(Stored data entries)
__________________________________________________
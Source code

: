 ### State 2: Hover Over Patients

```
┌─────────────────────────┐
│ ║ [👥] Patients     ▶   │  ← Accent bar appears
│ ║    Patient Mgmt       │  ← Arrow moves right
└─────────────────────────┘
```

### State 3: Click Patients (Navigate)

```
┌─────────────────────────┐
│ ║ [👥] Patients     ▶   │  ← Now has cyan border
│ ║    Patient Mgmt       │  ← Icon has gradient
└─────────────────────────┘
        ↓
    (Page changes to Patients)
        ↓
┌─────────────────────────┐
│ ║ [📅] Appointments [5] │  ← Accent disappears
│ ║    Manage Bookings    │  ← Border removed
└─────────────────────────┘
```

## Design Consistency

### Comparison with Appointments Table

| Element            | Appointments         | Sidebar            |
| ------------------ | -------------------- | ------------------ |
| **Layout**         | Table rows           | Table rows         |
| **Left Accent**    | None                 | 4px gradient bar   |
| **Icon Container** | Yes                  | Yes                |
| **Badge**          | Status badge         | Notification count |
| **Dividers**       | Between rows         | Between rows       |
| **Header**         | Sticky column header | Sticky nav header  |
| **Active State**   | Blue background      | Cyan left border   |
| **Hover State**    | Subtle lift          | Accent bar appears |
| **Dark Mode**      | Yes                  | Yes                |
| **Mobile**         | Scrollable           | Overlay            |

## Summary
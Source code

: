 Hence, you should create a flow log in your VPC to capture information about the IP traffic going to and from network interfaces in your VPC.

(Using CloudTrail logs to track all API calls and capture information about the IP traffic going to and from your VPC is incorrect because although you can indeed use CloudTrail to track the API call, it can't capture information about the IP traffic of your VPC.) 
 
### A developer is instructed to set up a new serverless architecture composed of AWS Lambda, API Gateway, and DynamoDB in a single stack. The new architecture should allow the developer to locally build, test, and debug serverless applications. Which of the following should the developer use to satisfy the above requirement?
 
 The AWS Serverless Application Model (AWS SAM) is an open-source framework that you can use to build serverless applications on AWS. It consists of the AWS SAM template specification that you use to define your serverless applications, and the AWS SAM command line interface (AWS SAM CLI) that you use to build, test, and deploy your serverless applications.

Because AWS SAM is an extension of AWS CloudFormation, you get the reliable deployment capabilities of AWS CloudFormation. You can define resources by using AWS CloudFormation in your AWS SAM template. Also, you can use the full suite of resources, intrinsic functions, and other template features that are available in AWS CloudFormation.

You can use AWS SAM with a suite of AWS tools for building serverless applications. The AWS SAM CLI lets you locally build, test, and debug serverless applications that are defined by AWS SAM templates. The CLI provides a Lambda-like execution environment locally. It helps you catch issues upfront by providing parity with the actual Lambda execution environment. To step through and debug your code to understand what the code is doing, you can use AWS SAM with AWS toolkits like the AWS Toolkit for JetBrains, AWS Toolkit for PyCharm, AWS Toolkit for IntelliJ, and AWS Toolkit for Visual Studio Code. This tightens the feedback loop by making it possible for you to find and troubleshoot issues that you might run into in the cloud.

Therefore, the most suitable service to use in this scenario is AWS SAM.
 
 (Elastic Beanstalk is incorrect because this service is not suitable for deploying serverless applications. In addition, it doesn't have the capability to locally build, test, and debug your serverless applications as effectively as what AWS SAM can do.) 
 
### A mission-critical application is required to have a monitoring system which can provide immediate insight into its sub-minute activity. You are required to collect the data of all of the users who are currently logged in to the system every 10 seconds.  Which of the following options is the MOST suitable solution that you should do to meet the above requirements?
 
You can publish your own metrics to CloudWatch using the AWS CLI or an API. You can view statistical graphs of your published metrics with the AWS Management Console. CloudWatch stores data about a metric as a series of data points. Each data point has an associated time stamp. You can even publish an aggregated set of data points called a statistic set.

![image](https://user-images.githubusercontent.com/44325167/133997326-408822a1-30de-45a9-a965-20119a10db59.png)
__________________________________________________
Task to carry out.
Start with the line above that contains "You can use AWS SAM with a suite" and stop after the line that contains "(Elastic Beanstalk is". Output those lines exactly, and only those.

Answer below.
You can use AWS SAM with a suite of AWS tools for building serverless applications. The AWS SAM CLI lets you locally build, test, and debug serverless applications that are defined by AWS SAM templates. The CLI provides a Lambda-like execution environment locally. It helps you catch issues upfront by providing parity with the actual Lambda execution environment. To step through and debug your code to understand what the code is doing, you can use AWS SAM with AWS toolkits like the AWS Toolkit for JetBrains, AWS Toolkit for PyCharm, AWS Toolkit for IntelliJ, and AWS Toolkit for Visual Studio Code. This tightens the feedback loop by making it possible for you to find and troubleshoot issues that you might run into in the cloud.

Therefore, the most suitable service to use in this scenario is AWS SAM.
 
 (Elastic Beanstalk is incorrect because this service is not suitable for deploying serverless applications. In addition, it doesn't have the capability to locally build, test, and debug your serverless applications as effectively as what AWS SAM can do.) 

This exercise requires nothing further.